Despite the long planning of various plots against Lincoln and other federal officials, Booth cooked up the assassination almost on the spur of the moment, that very afternoon. No one at the theater knew Lincoln was coming until late that day. The handbills printed up to advertise the final show of Our American Cousin made no mention of him, but as soon as they found out he was coming a new batch was printed. Booth heard from Ford’s brother than Lincoln was coming to the show that night.
Booth knew the play well, though he had never acted in it. He waited until the third and final act, when a line by Asa Trenchard, played by Harry Hawk, was expected to get a big laugh: “Don’t know the manners of good society, eh? Well, I guess I know enough to turn you inside out, old gal–you sockdologizing old man-trap!” When the audience laughed, Booth, who was at that moment sneaking up behind Lincoln’s chair, pulled the trigger of his Derringer. Contrary to what you see and hear in almost every recreation of the assassination, the sound of the shot was not audible to most of the audience. That was the point of waiting until the big laugh in Act 3.
Laura Keene, the star of the show, cradled Lincoln’s head in her lap shortly after the fatal shot was fired. The bloodstained dress she was wearing that night is now in a museum.
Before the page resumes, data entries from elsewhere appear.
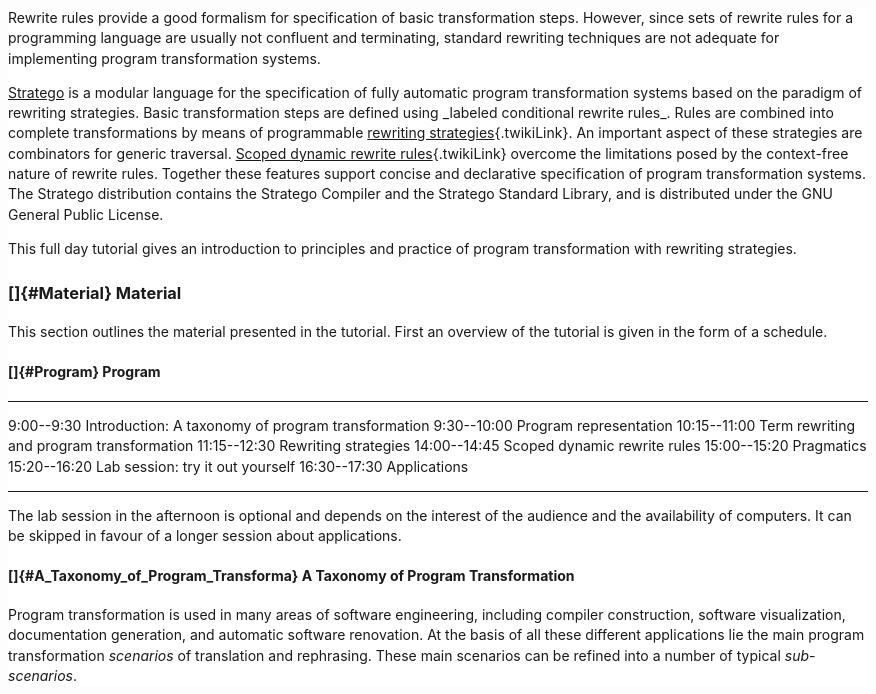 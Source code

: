 Rewrite rules provide a good formalism for specification of basic
transformation steps. However, since sets of rewrite rules for a
programming language are usually not confluent and terminating, standard
rewriting techniques are not adequate for implementing program
transformation systems.

[Stratego](http://www.stratego-language.org) is a modular language for
the specification of fully automatic program transformation systems
based on the paradigm of rewriting strategies. Basic transformation
steps are defined using \_labeled conditional rewrite rules\_. Rules are
combined into complete transformations by means of programmable
[rewriting strategies](RewritingStrategy){.twikiLink}. An important
aspect of these strategies are combinators for generic traversal.
[Scoped dynamic rewrite rules](ScopedDynamicRewriteRules){.twikiLink}
overcome the limitations posed by the context-free nature of rewrite
rules. Together these features support concise and declarative
specification of program transformation systems. The Stratego
distribution contains the Stratego Compiler and the Stratego Standard
Library, and is distributed under the GNU General Public License.

This full day tutorial gives an introduction to principles and practice
of program transformation with rewriting strategies.

### []{#Material} Material

This section outlines the material presented in the tutorial. First an
overview of the tutorial is given in the form of a schedule.

#### []{#Program} Program

  --------------- ----------------------------------------------------
  9:00\--9:30     Introduction: A taxonomy of program transformation
  9:30\--10:00    Program representation
  10:15\--11:00   Term rewriting and program transformation
  11:15\--12:30   Rewriting strategies
  14:00\--14:45   Scoped dynamic rewrite rules
  15:00\--15:20   Pragmatics
  15:20\--16:20   Lab session: try it out yourself
  16:30\--17:30   Applications
  --------------- ----------------------------------------------------

The lab session in the afternoon is optional and depends on the interest
of the audience and the availability of computers. It can be skipped in
favour of a longer session about applications.

#### []{#A_Taxonomy_of_Program_Transforma} A Taxonomy of Program Transformation

Program transformation is used in many areas of software engineering,
including compiler construction, software visualization, documentation
generation, and automatic software renovation. At the basis of all these
different applications lie the main program transformation *scenarios*
of translation and rephrasing. These main scenarios can be refined into
a number of typical *sub-scenarios*.

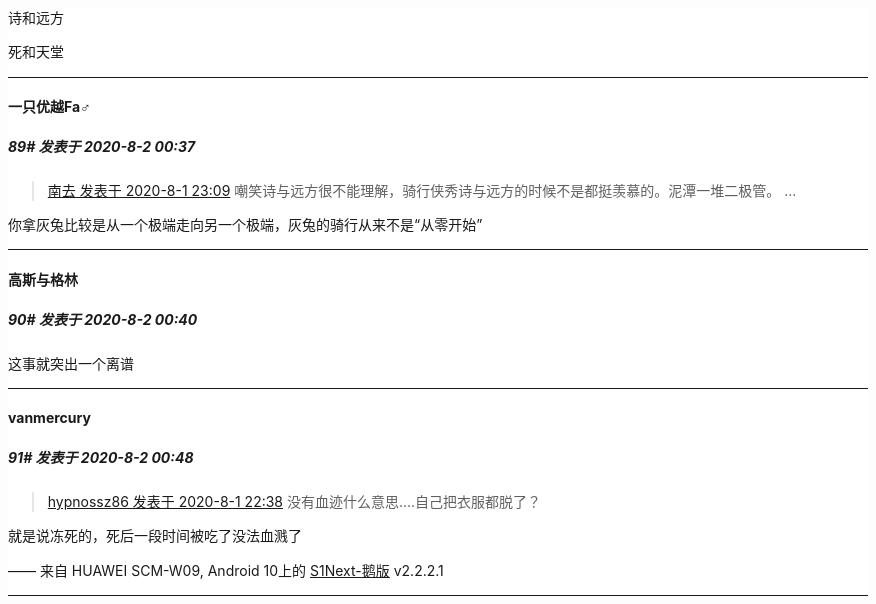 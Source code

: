 


诗和远方

死和天堂







-----

####  一只优越Fa♂  
##### 89#       发表于 2020-8-2 00:37



<blockquote><a href="httphttps://bbs.saraba1st.com/2b/forum.php?mod=redirect&amp;goto=findpost&amp;pid=48288406&amp;ptid=1952629" target="_blank">南去 发表于 2020-8-1 23:09</a>
嘲笑诗与远方很不能理解，骑行侠秀诗与远方的时候不是都挺羡慕的。泥潭一堆二极管。 ...</blockquote>
你拿灰兔比较是从一个极端走向另一个极端，灰兔的骑行从来不是“从零开始”







-----

####  高斯与格林  
##### 90#       发表于 2020-8-2 00:40




这事就突出一个离谱







-----

####  vanmercury  
##### 91#       发表于 2020-8-2 00:48



<blockquote><a href="httphttps://bbs.saraba1st.com/2b/forum.php?mod=redirect&amp;goto=findpost&amp;pid=48288009&amp;ptid=1952629" target="_blank">hypnossz86 发表于 2020-8-1 22:38</a>
没有血迹什么意思....自己把衣服都脱了？</blockquote>
就是说冻死的，死后一段时间被吃了没法血溅了

—— 来自 HUAWEI SCM-W09, Android 10上的 [S1Next-鹅版](https://github.com/ykrank/S1-Next/releases) v2.2.2.1







-----
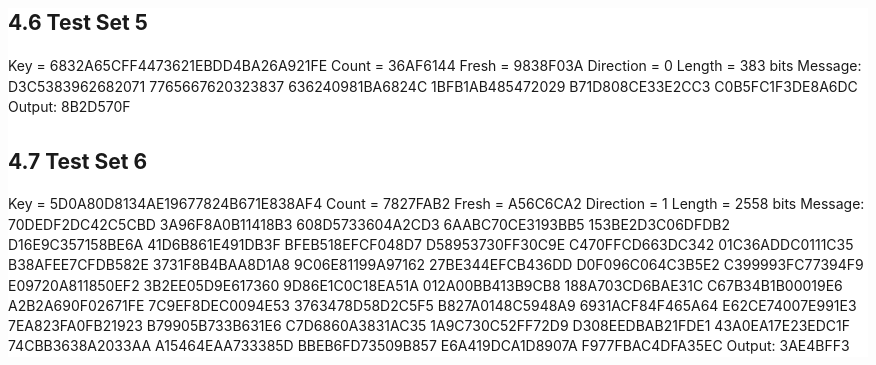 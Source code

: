 ## 4.6 Test Set 5
Key = 6832A65CFF4473621EBDD4BA26A921FE
Count = 36AF6144
Fresh = 9838F03A
Direction = 0
Length = 383 bits
Message:
D3C5383962682071 7765667620323837 636240981BA6824C 1BFB1AB485472029
B71D808CE33E2CC3 C0B5FC1F3DE8A6DC
Output: 8B2D570F
## 4.7 Test Set 6
Key = 5D0A80D8134AE19677824B671E838AF4
Count = 7827FAB2
Fresh = A56C6CA2
Direction = 1
Length = 2558 bits
Message:
70DEDF2DC42C5CBD 3A96F8A0B11418B3 608D5733604A2CD3 6AABC70CE3193BB5
153BE2D3C06DFDB2 D16E9C357158BE6A 41D6B861E491DB3F BFEB518EFCF048D7
D58953730FF30C9E C470FFCD663DC342 01C36ADDC0111C35 B38AFEE7CFDB582E
3731F8B4BAA8D1A8 9C06E81199A97162 27BE344EFCB436DD D0F096C064C3B5E2
C399993FC77394F9 E09720A811850EF2 3B2EE05D9E617360 9D86E1C0C18EA51A
012A00BB413B9CB8 188A703CD6BAE31C C67B34B1B00019E6 A2B2A690F02671FE
7C9EF8DEC0094E53 3763478D58D2C5F5 B827A0148C5948A9 6931ACF84F465A64
E62CE74007E991E3 7EA823FA0FB21923 B79905B733B631E6 C7D6860A3831AC35
1A9C730C52FF72D9 D308EEDBAB21FDE1 43A0EA17E23EDC1F 74CBB3638A2033AA
A15464EAA733385D BBEB6FD73509B857 E6A419DCA1D8907A F977FBAC4DFA35EC
Output: 3AE4BFF3
# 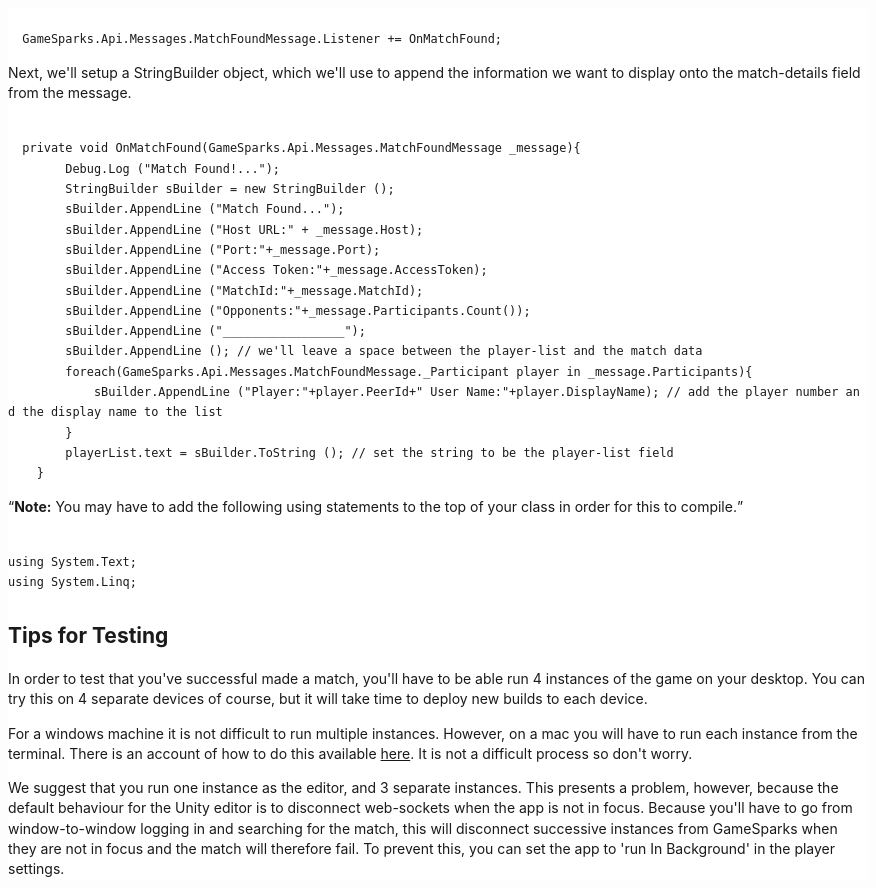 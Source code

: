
 ```

  GameSparks.Api.Messages.MatchFoundMessage.Listener += OnMatchFound;

```

Next, we'll setup a StringBuilder object, which we'll use to append the information we want to display onto the match-details field from the message.

```

  private void OnMatchFound(GameSparks.Api.Messages.MatchFoundMessage _message){
        Debug.Log ("Match Found!...");
        StringBuilder sBuilder = new StringBuilder ();
        sBuilder.AppendLine ("Match Found...");
        sBuilder.AppendLine ("Host URL:" + _message.Host);
        sBuilder.AppendLine ("Port:"+_message.Port);
        sBuilder.AppendLine ("Access Token:"+_message.AccessToken);
        sBuilder.AppendLine ("MatchId:"+_message.MatchId);
        sBuilder.AppendLine ("Opponents:"+_message.Participants.Count());
        sBuilder.AppendLine ("_________________");
        sBuilder.AppendLine (); // we'll leave a space between the player-list and the match data
        foreach(GameSparks.Api.Messages.MatchFoundMessage._Participant player in _message.Participants){
            sBuilder.AppendLine ("Player:"+player.PeerId+" User Name:"+player.DisplayName); // add the player number and the display name to the list
        }
        playerList.text = sBuilder.ToString (); // set the string to be the player-list field
    }

```

<q>**Note:** You may have to add the following using statements to the top of your class in order for this to compile.</q>

```

using System.Text;
using System.Linq;

```

## Tips for Testing

In order to test that you've successful made a match, you'll have to be able run 4 instances of the game on your desktop. You can try this on 4 separate devices of course, but it will take time to deploy new builds to each device.

For a windows machine it is not difficult to run multiple instances. However, on a mac you will have to run each instance from the terminal. There is an account of how to do this available [here](http://osxdaily.com/2011/05/11/multiple-instances-application-mac/). It is not a difficult process so don't worry.

We suggest that you run one instance as the editor, and 3 separate instances. This presents a problem, however, because the default behaviour for the Unity editor is to disconnect web-sockets when the app is not in focus. Because you'll have to go from window-to-window logging in and searching for the match, this will disconnect successive instances from GameSparks when they are not in focus and the match will therefore fail. To prevent this, you can set the app to 'run In Background' in the player settings.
Despite the national horror of what happened during this particular performance, Our American Cousin continued to be performed even after April 1865. A rival to Keene’s company opened the play at the Winter Garden Theater in New York in September 1865, and another round of litigation over it ensued. Keene died in 1873. Our American Cousin continues to be performed once in a while, mainly as a result of its association with the Lincoln assassination, and various adaptations have been made of it, such as an opera in 2008 that incorporates the assassination into the story.
In a curious twist of fate, 98 years later another piece of visual entertainment became part of the story of a presidential assassination. In 1865 John Wilkes Booth shot Lincoln in a theater and was eventually apprehended (killed, actually) in a warehouse; in 1963, Lee Harvey Oswald, the assassin of John F. Kennedy, shot Kennedy from a warehouse and was apprehended in a theater. On the afternoon of November 22, 1963, Oswald hid from police in the Texas Theater in Dallas after shooting Kennedy and Dallas police officer J.D. Tippitt. The cops caught up with him there. The movie being shown at that time was called War Is Hell, but this film has none of the notoriety that Our American Cousin gained as a result of its coincidental placement as the backdrop of one of the most tragic events in American history.